During his visit to Nairobi, Eric Schmidt toured Kenya’s first innovation hub, the iHub. He hung out with the techies, visited some of the startups there and gave a presentation at Strathmore University about the importance of education to enable young people solve the world’s most challenging problems.
In his post, Eric Schmidt said “Rwanda is a jewel with a terrible past” and Nigeria has an “international image problem.”
He describes Nigerians as entrepreneurial, stylish, educated people who have the belief that their country can emerge as the next Brazil.
Eric Schmidt however said that “With 170 million citizens, and a record breaking eleven years of civilian elected government, the compound growth and the shared memory of real internal conflict almost guarantees (its) short term success. Future growth of Nigeria should help with its international image problem, as the real story of its success gets out.”
On connectivity, the Google boss said, “The Internet in Africa will be primarily a mobile one.” “Information is power, and more information means more choices.”
“The demographic dividend in Africa of young people is their greatest hope, in my opinion.
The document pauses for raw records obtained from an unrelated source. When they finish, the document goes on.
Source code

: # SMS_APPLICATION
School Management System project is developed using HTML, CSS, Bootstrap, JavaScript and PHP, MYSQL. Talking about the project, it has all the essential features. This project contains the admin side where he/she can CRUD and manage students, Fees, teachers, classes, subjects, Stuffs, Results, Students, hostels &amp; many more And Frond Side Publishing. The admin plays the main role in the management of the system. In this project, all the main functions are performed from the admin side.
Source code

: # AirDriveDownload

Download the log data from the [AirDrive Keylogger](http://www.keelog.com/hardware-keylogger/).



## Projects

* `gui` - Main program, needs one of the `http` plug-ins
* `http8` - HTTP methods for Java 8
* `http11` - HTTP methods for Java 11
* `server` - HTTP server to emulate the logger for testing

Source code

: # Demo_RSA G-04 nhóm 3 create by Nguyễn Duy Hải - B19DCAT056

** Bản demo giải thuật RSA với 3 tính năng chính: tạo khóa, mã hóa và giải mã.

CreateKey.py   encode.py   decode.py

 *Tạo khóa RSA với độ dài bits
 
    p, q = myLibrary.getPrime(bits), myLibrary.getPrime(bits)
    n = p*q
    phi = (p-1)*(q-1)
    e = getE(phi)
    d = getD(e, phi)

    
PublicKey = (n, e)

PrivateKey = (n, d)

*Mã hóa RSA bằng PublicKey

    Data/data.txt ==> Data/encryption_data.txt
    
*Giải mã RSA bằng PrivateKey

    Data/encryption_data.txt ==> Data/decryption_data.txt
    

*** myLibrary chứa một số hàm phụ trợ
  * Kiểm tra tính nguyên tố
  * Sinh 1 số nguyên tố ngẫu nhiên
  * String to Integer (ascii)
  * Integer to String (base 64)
Today high rates of unemployment show an economy underperforming to its true potential. This new generation expects more, and will use mobile computing to get it. Optimism is appropriate for Africa, as the people we met will do much more with less than we can imagine, and the devices and systems built in the first world will be used in the most creative ways in the emerging new world of Africa,” Schmidt added.
In a related development the much awaited historic Konza Technology City, which is equated to the famous Silicon Valley in the United States of America, is now a reality after the official launch by Kenyan President Mwai Kibaki on Wednesday.
This now opens gates for the developers and investors to start construction at the new city dubbed Silicon Savannah, which is expected to brand the country as a global destination of choice for technology innovations.